Muni () is a 2007 Indian  comedy horror film written and directed by Raghava Lawrence, who also plays the lead role. The film also features Vedhika, Rajkiran and Rahul Dev among others play supporting roles, while the film's score is composed by S. P. Venkatesh the songs were composed by Bharadwaj. The film released on 9 March 2007 along with a Telugu dubbed version of same name and gained positive reviews and huge box office collections. Later, it was dubbed into Hindi as Pratisodh: Ek Real Revenge in 2011. And In Bhojpuri as Kab Hokhi Mukthi Hamar. In 2011, a sequel titled Muni 2: Kanchana was released directed by Raghava Lawrence. It is the first installment in the Muni (film series).

Plot
Ganesh, a young man with a deep fear of ghosts who refuses go out after 6PM, moves into a new house with his mother, father, and wife Priya. All of a sudden, Ganesh is possessed by a ghost and starts behaving in a rude manner; his family cannot understand his behaviour, so they seek the help of a priest named Andaiyar. Andaiyar asks the ghost about his past. The ghost says that he is Muniyaandi and starts revealing his flashback.

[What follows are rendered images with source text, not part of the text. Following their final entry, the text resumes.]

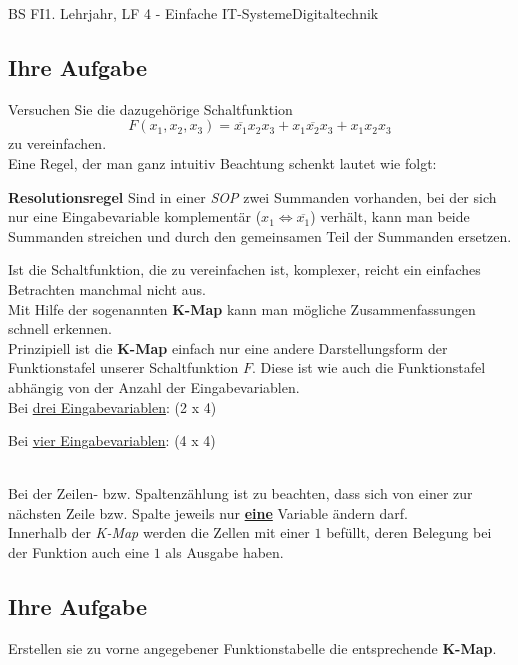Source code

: \documentclass[11pt,twocolumn,oneside,openany,headings=optiontotoc,11pt,numbers=noenddot]{article}
\begin{document}
\begin{worksheet}{BS FI}{1. Lehrjahr, LF 4 - Einfache IT-Systeme}{Digitaltechnik}
		\subsection*{Ihre Aufgabe} Versuchen Sie die dazugehörige Schaltfunktion \[F(x_1,x_2,x_3) = \overline{x_1}x_2x_3 + x_1\overline{x_2}x_3 + x_1x_2x_3\] zu vereinfachen.\\
		Eine Regel, der man ganz intuitiv Beachtung schenkt lautet wie folgt:
		\begin{framed} \textbf{Resolutionsregel} Sind in einer \textit{SOP} zwei Summanden vorhanden, bei der sich nur eine Eingabevariable komplementär (\(x_1 \Leftrightarrow \overline{x_1}\)) verhält, kann man beide Summanden streichen und durch den gemeinsamen Teil der Summanden ersetzen.\end{framed}
		\noindent
		Ist die Schaltfunktion, die zu vereinfachen ist, komplexer, reicht ein einfaches Betrachten manchmal nicht aus.\\
		Mit Hilfe der sogenannten \textbf{K-Map} kann man mögliche Zusammenfassungen schnell erkennen.\\
		Prinzipiell ist die \textbf{K-Map} einfach nur eine andere Darstellungsform der Funktionstafel unserer Schaltfunktion \(F\). Diese ist wie auch die Funktionstafel abhängig von der Anzahl der Eingabevariablen.\\
		\newpage\noindent
		Bei \underline{drei Eingabevariablen}: (2 x 4)\\
		\begin{karnaugh-map}[4][2][1][$x_2x_1$][$x_3$]
			
		\end{karnaugh-map}
		\par\noindent
		Bei \underline{vier Eingabevariablen}: (4 x 4)\\
		\begin{karnaugh-map}[4][4][1][$x_2x_1$][$x_4x_3$]
			
		\end{karnaugh-map}\\
		Bei der Zeilen- bzw. Spaltenzählung ist zu beachten, dass sich von einer zur nächsten Zeile bzw. Spalte jeweils nur \underline{\textbf{eine}} Variable ändern darf.\\
		Innerhalb der \textit{K-Map} werden die Zellen mit einer \(1\) befüllt, deren Belegung bei der Funktion auch eine \(1\) als Ausgabe haben.
		\subsection*{Ihre Aufgabe}	Erstellen sie zu vorne angegebener Funktionstabelle die entsprechende \textbf{K-Map}.
		

\end{worksheet}
\end{document}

Muni was a kindhearted but poor man living in the slums with his daughter. His friend is MLA Marakka Dhandapani, who uses Muni to win local elections and promises that he would give lands to the poor villagers. Dhandapani wins the election but cheats Muni. Muni fights with Dhandapani, who kills Muni and his daughter. Dhandapani lies to the poor people by saying that Muni and his daughter fled with the money that he had given Muni for the welfare of the villagers.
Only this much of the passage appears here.